The code is pretty straightforward and matches what we announced earlier: A Vec is allocated with a specific capacity, and the pointer to this vector is returned. The important part is mem::forget(buffer). It is required so that Rust will not deallocate the vector once it goes out of scope. Indeed, Rust enforces Resource Acquisition Is Initialization (RAII), so whenever an object goes out of scope, its destructor is called and its owned resources are freed. This behavior shields against resource leaks bugs, and this is why we will never have to manually free memory or worry about memory leaks in Rust (see some RAII examples). In this case, we want to allocate and keep the allocation after the function execution, hence the mem::forget call.

Let’s jump on the dealloc function. The goal is to recreate a vector based on a pointer and a capacity, and to let Rust drops it:

#[no_mangle]
pub extern "C" fn dealloc(pointer: *mut c_void, capacity: usize) {
    unsafe {
        let _ = Vec::from_raw_parts(pointer, 0, capacity);
    }
}

The Vec::from_raw_parts function is marked as unsafe, so we need to delimit it in an unsafe block so that the dealloc function is considered as safe.

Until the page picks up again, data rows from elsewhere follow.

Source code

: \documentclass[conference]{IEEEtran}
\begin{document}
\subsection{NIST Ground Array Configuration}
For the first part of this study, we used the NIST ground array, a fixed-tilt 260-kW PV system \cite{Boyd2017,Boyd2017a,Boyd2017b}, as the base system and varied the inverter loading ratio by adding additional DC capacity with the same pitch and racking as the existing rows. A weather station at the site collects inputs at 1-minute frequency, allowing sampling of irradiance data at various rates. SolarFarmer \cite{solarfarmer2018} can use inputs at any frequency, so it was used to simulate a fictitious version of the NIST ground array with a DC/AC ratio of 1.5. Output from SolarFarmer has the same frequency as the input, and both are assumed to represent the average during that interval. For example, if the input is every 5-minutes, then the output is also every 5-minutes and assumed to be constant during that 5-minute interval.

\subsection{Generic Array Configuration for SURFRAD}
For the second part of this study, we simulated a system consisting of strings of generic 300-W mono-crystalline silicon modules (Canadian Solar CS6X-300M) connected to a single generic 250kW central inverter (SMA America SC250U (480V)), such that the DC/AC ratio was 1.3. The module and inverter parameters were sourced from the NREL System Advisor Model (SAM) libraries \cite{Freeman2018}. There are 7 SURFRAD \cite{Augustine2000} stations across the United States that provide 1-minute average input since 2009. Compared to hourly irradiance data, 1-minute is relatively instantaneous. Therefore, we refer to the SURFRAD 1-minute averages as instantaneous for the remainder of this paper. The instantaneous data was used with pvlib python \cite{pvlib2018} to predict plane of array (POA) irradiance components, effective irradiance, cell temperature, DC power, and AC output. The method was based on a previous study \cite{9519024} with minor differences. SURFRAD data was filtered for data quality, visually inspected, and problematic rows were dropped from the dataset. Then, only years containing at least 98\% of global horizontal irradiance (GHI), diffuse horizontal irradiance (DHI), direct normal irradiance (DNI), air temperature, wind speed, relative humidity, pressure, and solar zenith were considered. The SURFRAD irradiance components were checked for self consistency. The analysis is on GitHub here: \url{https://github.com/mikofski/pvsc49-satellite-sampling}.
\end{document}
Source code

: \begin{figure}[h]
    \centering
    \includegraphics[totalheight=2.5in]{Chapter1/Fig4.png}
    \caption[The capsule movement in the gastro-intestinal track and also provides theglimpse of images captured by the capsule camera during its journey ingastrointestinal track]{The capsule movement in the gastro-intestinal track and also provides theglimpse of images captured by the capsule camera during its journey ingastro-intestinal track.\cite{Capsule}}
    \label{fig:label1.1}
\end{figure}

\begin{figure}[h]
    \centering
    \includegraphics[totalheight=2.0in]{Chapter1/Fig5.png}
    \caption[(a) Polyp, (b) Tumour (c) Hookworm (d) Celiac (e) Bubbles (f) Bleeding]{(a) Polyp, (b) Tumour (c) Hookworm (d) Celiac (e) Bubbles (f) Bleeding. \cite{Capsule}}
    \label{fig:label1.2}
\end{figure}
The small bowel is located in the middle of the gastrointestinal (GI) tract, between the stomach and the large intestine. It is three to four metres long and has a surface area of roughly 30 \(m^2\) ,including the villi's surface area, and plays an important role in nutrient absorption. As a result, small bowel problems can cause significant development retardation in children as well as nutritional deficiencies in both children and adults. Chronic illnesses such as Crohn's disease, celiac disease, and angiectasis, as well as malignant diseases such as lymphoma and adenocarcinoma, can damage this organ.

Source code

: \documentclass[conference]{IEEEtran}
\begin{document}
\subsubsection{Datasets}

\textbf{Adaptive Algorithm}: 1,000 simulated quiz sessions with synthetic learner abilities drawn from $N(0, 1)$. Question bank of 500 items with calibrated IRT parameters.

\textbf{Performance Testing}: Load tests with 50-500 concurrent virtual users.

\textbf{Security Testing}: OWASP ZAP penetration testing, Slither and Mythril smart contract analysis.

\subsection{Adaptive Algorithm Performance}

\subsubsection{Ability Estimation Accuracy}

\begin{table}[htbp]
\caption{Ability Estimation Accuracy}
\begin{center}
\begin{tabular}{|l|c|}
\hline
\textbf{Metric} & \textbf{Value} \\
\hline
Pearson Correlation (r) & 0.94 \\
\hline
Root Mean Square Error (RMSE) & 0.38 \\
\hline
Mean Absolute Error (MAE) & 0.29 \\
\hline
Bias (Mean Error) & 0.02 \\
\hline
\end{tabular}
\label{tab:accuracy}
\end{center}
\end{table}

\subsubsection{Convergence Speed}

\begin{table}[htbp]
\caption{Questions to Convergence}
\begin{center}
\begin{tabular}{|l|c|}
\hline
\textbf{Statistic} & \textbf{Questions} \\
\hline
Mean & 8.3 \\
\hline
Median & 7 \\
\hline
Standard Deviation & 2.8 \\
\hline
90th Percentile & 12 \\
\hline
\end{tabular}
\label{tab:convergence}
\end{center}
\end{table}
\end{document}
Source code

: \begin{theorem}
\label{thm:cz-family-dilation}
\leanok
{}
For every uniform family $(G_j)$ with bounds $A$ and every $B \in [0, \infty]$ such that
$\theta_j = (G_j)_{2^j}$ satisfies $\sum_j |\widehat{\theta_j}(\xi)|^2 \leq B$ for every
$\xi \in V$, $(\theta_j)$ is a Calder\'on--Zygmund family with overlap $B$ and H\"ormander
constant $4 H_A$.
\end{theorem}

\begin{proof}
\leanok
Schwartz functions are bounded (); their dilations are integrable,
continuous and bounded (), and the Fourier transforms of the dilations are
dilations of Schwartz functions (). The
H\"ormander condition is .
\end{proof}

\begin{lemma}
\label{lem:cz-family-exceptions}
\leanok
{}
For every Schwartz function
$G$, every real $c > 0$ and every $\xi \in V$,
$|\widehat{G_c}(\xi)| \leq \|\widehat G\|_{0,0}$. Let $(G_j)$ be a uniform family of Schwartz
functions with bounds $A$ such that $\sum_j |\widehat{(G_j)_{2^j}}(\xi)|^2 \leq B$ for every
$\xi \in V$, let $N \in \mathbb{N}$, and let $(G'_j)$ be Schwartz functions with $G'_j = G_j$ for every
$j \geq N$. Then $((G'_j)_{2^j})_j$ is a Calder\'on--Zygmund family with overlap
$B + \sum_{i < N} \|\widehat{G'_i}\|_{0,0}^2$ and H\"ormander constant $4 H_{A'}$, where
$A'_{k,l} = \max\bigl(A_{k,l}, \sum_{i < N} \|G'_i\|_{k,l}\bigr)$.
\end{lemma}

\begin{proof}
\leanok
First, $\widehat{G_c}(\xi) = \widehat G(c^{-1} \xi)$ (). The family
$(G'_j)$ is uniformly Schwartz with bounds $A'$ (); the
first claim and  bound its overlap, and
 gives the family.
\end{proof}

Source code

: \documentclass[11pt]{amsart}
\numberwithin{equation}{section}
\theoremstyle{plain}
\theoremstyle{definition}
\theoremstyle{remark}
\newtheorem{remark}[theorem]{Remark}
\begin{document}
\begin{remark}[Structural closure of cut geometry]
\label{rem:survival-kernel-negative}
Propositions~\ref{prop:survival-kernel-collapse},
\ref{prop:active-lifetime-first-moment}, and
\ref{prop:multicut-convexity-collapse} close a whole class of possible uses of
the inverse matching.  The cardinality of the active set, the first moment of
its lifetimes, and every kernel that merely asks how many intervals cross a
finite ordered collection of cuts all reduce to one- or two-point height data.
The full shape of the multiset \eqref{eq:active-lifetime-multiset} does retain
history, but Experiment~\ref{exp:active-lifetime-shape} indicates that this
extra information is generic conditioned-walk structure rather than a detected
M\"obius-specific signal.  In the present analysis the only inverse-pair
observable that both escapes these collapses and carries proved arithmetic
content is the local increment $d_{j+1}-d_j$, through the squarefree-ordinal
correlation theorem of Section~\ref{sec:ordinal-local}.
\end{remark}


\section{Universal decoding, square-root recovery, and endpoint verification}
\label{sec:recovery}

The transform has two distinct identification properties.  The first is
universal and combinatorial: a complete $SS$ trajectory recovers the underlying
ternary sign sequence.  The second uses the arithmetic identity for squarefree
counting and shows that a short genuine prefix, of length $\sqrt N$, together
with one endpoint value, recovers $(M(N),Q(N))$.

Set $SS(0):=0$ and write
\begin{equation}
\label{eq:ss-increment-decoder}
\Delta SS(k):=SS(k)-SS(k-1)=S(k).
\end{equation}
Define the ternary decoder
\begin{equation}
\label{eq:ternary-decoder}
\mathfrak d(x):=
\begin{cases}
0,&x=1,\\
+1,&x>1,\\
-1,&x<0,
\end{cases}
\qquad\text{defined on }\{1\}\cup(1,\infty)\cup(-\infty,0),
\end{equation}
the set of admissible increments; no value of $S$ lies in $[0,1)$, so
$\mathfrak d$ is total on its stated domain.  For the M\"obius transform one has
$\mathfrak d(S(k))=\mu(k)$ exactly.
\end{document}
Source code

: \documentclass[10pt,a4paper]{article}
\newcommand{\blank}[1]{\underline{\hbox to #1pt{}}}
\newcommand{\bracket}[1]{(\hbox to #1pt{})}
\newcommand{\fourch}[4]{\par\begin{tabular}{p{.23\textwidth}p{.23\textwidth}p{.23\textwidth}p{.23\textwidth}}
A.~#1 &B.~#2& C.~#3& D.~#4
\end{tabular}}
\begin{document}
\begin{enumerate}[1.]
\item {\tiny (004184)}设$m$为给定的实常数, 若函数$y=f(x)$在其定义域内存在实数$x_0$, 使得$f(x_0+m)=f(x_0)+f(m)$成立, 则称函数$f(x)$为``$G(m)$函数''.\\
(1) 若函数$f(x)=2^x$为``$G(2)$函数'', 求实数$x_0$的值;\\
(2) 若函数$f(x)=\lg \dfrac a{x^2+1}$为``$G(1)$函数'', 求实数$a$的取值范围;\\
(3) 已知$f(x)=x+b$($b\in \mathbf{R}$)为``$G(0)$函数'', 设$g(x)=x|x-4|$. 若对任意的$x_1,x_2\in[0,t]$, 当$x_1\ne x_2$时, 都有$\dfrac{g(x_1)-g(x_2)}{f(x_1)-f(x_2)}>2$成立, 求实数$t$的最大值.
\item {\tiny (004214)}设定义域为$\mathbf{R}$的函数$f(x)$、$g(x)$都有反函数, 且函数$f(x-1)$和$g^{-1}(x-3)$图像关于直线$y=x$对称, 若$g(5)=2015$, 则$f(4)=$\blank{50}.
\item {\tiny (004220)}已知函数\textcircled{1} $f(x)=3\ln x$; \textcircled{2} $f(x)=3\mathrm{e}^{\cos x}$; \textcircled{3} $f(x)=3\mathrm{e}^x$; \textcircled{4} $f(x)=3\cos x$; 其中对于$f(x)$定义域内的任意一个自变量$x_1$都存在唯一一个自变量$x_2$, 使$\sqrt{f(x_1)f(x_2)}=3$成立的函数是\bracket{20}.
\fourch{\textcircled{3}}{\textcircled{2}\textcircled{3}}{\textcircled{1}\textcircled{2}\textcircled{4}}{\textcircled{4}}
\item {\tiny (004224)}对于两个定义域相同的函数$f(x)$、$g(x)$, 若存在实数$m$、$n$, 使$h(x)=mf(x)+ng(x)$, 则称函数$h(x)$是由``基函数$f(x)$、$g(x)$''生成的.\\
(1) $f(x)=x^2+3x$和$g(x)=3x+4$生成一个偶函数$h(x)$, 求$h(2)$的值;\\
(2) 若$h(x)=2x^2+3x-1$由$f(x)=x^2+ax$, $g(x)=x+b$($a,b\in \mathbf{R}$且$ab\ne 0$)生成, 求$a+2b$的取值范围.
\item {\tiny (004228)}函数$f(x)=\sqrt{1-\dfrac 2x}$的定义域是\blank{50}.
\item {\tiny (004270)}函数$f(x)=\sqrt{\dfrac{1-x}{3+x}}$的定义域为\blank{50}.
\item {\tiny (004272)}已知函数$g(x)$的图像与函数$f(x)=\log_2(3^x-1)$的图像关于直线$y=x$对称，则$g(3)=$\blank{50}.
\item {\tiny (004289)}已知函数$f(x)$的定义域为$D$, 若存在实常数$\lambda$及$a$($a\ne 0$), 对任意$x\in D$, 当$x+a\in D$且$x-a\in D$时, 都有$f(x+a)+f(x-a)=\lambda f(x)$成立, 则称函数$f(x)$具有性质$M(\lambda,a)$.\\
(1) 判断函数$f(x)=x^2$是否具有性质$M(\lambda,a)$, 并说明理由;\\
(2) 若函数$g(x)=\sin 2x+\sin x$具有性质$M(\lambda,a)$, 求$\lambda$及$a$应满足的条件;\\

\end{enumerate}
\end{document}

The variable _ contains our data to deallocate, and it goes out of scope immediately, so Rust drops it.

From input to a flat AST

Now the core of the binding! The root function reads the blog post to parse based on a pointer and a length, then it parses it. If the result is OK, it serializes the AST into a sequence of bytes, i.e. it flatten it, otherwise it returns an empty sequence of bytes.

Flatten AST
The logic flow of the parser: The input on the left is parsed into an AST, which is serialized into a flat sequence of bytes on the right.
#[no_mangle]
pub extern "C" fn root(pointer: *mut u8, length: usize) -> *mut u8 {
    let input = unsafe { slice::from_raw_parts(pointer, length) };
    let mut output = vec![];

    if let Ok((_remaining, nodes)) = gutenberg_post_parser::root(input) {
        // Compile the AST (nodes) into a sequence of bytes.
    }

    let pointer = output.as_mut_ptr();
    mem::forget(output);

    pointer
}

The variable input contains the blog post. It is fetched from memory with a pointer and a length. The variable output is the sequence of bytes the function will return. gutenberg_post_parser::root(input) runs the parser. If parsing is OK, then the nodes are compiled into a sequence of bytes (omitted for now). Then the pointer to the sequence of bytes is grabbed, the Rust compiler is instructed to not drop it, and finally the pointer is returned. The logic is again pretty straightforward.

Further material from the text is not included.